[Stored items from a collection]
···

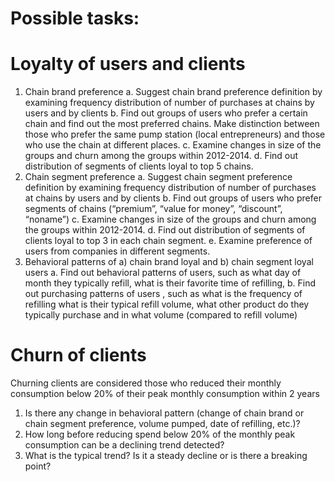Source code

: Possible tasks:
====


# Loyalty of users and clients

1. Chain brand preference
	a. Suggest chain brand preference definition by examining frequency distribution of number of purchases at chains by users and by clients
	b. Find out groups of users who prefer a certain chain and find out the most preferred chains. Make distinction between those who prefer the same pump station (local entrepreneurs) and those who use the chain at different places.
	c. Examine changes in size of the groups and churn among the groups within 2012-2014.
	d. Find out distribution of segments of clients loyal to top 5 chains.
2. Chain segment preference
	a. Suggest chain segment preference definition by examining frequency distribution of number of purchases at chains by users and by clients
	b. Find out groups of users who prefer segments of chains (“premium”, “value for money”, “discount”, “noname”)
	c. Examine changes in size of the groups and churn among the groups within 2012-2014.
	d. Find out distribution of segments of clients loyal to top 3 in each chain segment.
	e. Examine preference of users from companies in different segments. 
3. Behavioral patterns of a) chain brand loyal and b) chain segment loyal users
	a. Find out behavioral patterns of users, such as what day of month they typically refill, what is their favorite time of refilling, 
	b. Find out purchasing patterns of users , such as what is the frequency of refilling what is their typical refill volume, what other product do they typically purchase and in what volume (compared to refill volume)

# Churn of clients

Churning clients are considered those who reduced their monthly consumption below 20% of their peak monthly consumption within 2 years

1. Is there any change in behavioral pattern (change of chain brand or chain segment preference, volume pumped, date of refilling, etc.)?
2. How long before reducing spend below 20% of the monthly peak consumption can be a declining trend detected?
3. What is the typical trend? Is it a steady decline or is there a breaking point? 
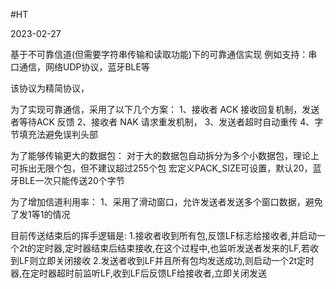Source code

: #HT

2023-02-27


基于不可靠信道(但需要字符串传输和读取功能)下的可靠通信实现
例如支持：串口通信，网络UDP协议，蓝牙BLE等

该协议为精简协议，

为了实现可靠通信，采用了以下几个方案：
    1、接收者 ACK 接收回复机制，发送者等待ACK 反馈
    2、接收者 NAK 请求重发机制，
    3、发送者超时自动重传
    4、字节填充法避免误判头部

为了能够传输更大的数据包： 
    对于大的数据包自动拆分为多个小数据包，理论上可拆出无限个包，但不建议超过255个包
    宏定义PACK_SIZE可设置，默认20，蓝牙BLE一次只能传送20个字节

为了增加信道利用率：
    1、采用了滑动窗口，允许发送者发送多个窗口数据，避免了发1等1的情况



目前传送结束后的挥手逻辑是:
1.接收者收到所有包,反馈LF标志给接收者,并启动一个2t的定时器,定时器结束后结束接收,在这个过程中,也监听发送者发来的LF,若收到LF则立即关闭接收
2.发送者收到LF并且所有包均发送成功,则启动一个2t定时器,在定时器超时前监听LF,收到LF后反馈LF给接收者,立即关闭发送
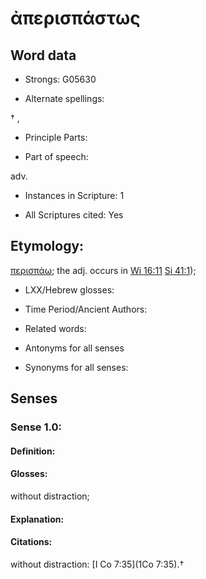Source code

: # ἀπερισπάστως

<!-- Status: S2=NeedsEdits -->
<!-- Lexica used for edits:   -->

## Word data

* Strongs: G05630

* Alternate spellings:

† ,

* Principle Parts: 


* Part of speech: 

adv.

* Instances in Scripture: 1

* All Scriptures cited: Yes

## Etymology: 

[περισπάω](); the adj. occurs in [Wi 16:11](Wis.16.11) [Si 41:1](Sir.41.1));

* LXX/Hebrew glosses: 


* Time Period/Ancient Authors: 


* Related words: 

* Antonyms for all senses

* Synonyms for all senses: 


## Senses 


### Sense  1.0: 

#### Definition: 

#### Glosses: 

without distraction; 

#### Explanation: 


#### Citations: 

without distraction: [I Co 7:35](1Co 7:35).†
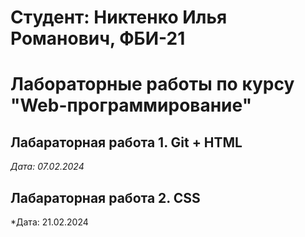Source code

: #   Студент: Никтенко Илья Романович, ФБИ-21

# Лабораторные работы по курсу "Web-программирование"

## Лабараторная работа 1. Git + HTML

*Дата: 07.02.2024*

## Лабараторная работа 2. CSS

*Дата: 21.02.2024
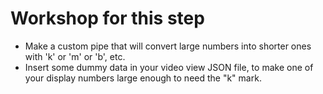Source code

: # Workshop for this step

* Make a custom pipe that will convert large numbers into shorter ones
  with 'k' or 'm' or 'b', etc.
* Insert some dummy data in your video view JSON file, to make one of
  your display numbers large enough to need the "k" mark.
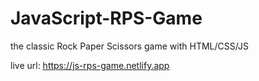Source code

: # JavaScript-RPS-Game
the classic Rock Paper Scissors game with HTML/CSS/JS


live url: https://js-rps-game.netlify.app
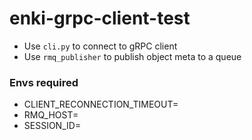 # enki-grpc-client-test

 - Use `cli.py` to connect to gRPC client
 - Use `rmq_publisher` to publish object meta to a queue


### Envs required
 - CLIENT_RECONNECTION_TIMEOUT=<value in seconds>
 - RMQ_HOST=<rabbit mq host>
 - SESSION_ID=<queue name to which consumer connects>

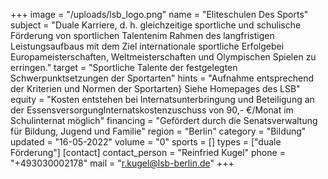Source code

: +++
image = "/uploads/lsb_logo.png"
name = "Eliteschulen Des Sports"
subject = "Duale Karriere, d. h. gleichzeitige sportliche und schulische Förderung von sportlichen Talentenim Rahmen des langfristigen Leistungsaufbaus mit dem Ziel internationale sportliche Erfolgebei Europameisterschaften, Weltmeisterschaften und Olympischen Spielen zu erringen."
target = "Sportliche Talente der festgelegten Schwerpunktsetzungen der Sportarten"
hints = "Aufnahme entsprechend der Kriterien und Normen der Sportarten} Siehe Homepages des LSB"
equity = "Kosten entstehen bei Internatsunterbringung und Beteiligung an der EssensversorgungInternatskostenzuschuss von 90,- €/Monat im Schulinternat möglich"
financing = "Gefördert durch die Senatsverwaltung für Bildung, Jugend und Familie"
region = "Berlin"
category = "Bildung"
updated = "16-05-2022"
volume = "0"
sports = []
types = ["duale Förderung"]
[contact]
contact_person = "Reinfried Kugel"
phone = "+493030002178"
mail = "r.kugel@lsb-berlin.de"
+++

···

### DESCRIPTION OF THE TASK
Skipping any pictures, copy the entries exactly as they appear.

### YOUR RESPONSE
Source code

: Possible tasks:
====


# Loyalty of users and clients

1. Chain brand preference
	a. Suggest chain brand preference definition by examining frequency distribution of number of purchases at chains by users and by clients
	b. Find out groups of users who prefer a certain chain and find out the most preferred chains. Make distinction between those who prefer the same pump station (local entrepreneurs) and those who use the chain at different places.
	c. Examine changes in size of the groups and churn among the groups within 2012-2014.
	d. Find out distribution of segments of clients loyal to top 5 chains.
2. Chain segment preference
	a. Suggest chain segment preference definition by examining frequency distribution of number of purchases at chains by users and by clients
	b. Find out groups of users who prefer segments of chains (“premium”, “value for money”, “discount”, “noname”)
	c. Examine changes in size of the groups and churn among the groups within 2012-2014.
	d. Find out distribution of segments of clients loyal to top 3 in each chain segment.
	e. Examine preference of users from companies in different segments. 
3. Behavioral patterns of a) chain brand loyal and b) chain segment loyal users
	a. Find out behavioral patterns of users, such as what day of month they typically refill, what is their favorite time of refilling, 
	b. Find out purchasing patterns of users , such as what is the frequency of refilling what is their typical refill volume, what other product do they typically purchase and in what volume (compared to refill volume)

# Churn of clients

Churning clients are considered those who reduced their monthly consumption below 20% of their peak monthly consumption within 2 years

1. Is there any change in behavioral pattern (change of chain brand or chain segment preference, volume pumped, date of refilling, etc.)?
2. How long before reducing spend below 20% of the monthly peak consumption can be a declining trend detected?
3. What is the typical trend? Is it a steady decline or is there a breaking point? 
Source code

: #HT

2023-02-27


基于不可靠信道(但需要字符串传输和读取功能)下的可靠通信实现
例如支持：串口通信，网络UDP协议，蓝牙BLE等

该协议为精简协议，

为了实现可靠通信，采用了以下几个方案：
    1、接收者 ACK 接收回复机制，发送者等待ACK 反馈
    2、接收者 NAK 请求重发机制，
    3、发送者超时自动重传
    4、字节填充法避免误判头部

为了能够传输更大的数据包： 
    对于大的数据包自动拆分为多个小数据包，理论上可拆出无限个包，但不建议超过255个包
    宏定义PACK_SIZE可设置，默认20，蓝牙BLE一次只能传送20个字节

为了增加信道利用率：
    1、采用了滑动窗口，允许发送者发送多个窗口数据，避免了发1等1的情况



目前传送结束后的挥手逻辑是:
1.接收者收到所有包,反馈LF标志给接收者,并启动一个2t的定时器,定时器结束后结束接收,在这个过程中,也监听发送者发来的LF,若收到LF则立即关闭接收
2.发送者收到LF并且所有包均发送成功,则启动一个2t定时器,在定时器超时前监听LF,收到LF后反馈LF给接收者,立即关闭发送
Source code

: # ἀπερισπάστως

<!-- Status: S2=NeedsEdits -->
<!-- Lexica used for edits:   -->

## Word data

* Strongs: G05630

* Alternate spellings:

† ,

* Principle Parts: 


* Part of speech: 

adv.

* Instances in Scripture: 1

* All Scriptures cited: Yes

## Etymology: 

[περισπάω](); the adj. occurs in [Wi 16:11](Wis.16.11) [Si 41:1](Sir.41.1));

* LXX/Hebrew glosses: 


* Time Period/Ancient Authors: 


* Related words: 

* Antonyms for all senses

* Synonyms for all senses: 


## Senses 


### Sense  1.0: 

#### Definition: 

#### Glosses: 

without distraction; 

#### Explanation: 


#### Citations: 

without distraction: [I Co 7:35](1Co 7:35).†
Source code

: #   Студент: Никтенко Илья Романович, ФБИ-21

# Лабораторные работы по курсу "Web-программирование"

## Лабараторная работа 1. Git + HTML

*Дата: 07.02.2024*

## Лабараторная работа 2. CSS

*Дата: 21.02.2024
Source code

: # Workshop for this step

* Make a custom pipe that will convert large numbers into shorter ones
  with 'k' or 'm' or 'b', etc.
* Insert some dummy data in your video view JSON file, to make one of
  your display numbers large enough to need the "k" mark.
Source code

: # JavaScript-RPS-Game
the classic Rock Paper Scissors game with HTML/CSS/JS


live url: https://js-rps-game.netlify.app
 # enki-grpc-client-test

 - Use `cli.py` to connect to gRPC client
 - Use `rmq_publisher` to publish object meta to a queue


### Envs required
 - CLIENT_RECONNECTION_TIMEOUT=<value in seconds>
 - RMQ_HOST=<rabbit mq host>
 - SESSION_ID=<queue name to which consumer connects>

Source code

: +++
image = "/uploads/lsb_logo.png"
name = "Eliteschulen Des Sports"
subject = "Duale Karriere, d. h. gleichzeitige sportliche und schulische Förderung von sportlichen Talentenim Rahmen des langfristigen Leistungsaufbaus mit dem Ziel internationale sportliche Erfolgebei Europameisterschaften, Weltmeisterschaften und Olympischen Spielen zu erringen."
target = "Sportliche Talente der festgelegten Schwerpunktsetzungen der Sportarten"
hints = "Aufnahme entsprechend der Kriterien und Normen der Sportarten} Siehe Homepages des LSB"
equity = "Kosten entstehen bei Internatsunterbringung und Beteiligung an der EssensversorgungInternatskostenzuschuss von 90,- €/Monat im Schulinternat möglich"
financing = "Gefördert durch die Senatsverwaltung für Bildung, Jugend und Familie"
region = "Berlin"
category = "Bildung"
updated = "16-05-2022"
volume = "0"
sports = []
types = ["duale Förderung"]
[contact]
contact_person = "Reinfried Kugel"
phone = "+493030002178"
mail = "r.kugel@lsb-berlin.de"
+++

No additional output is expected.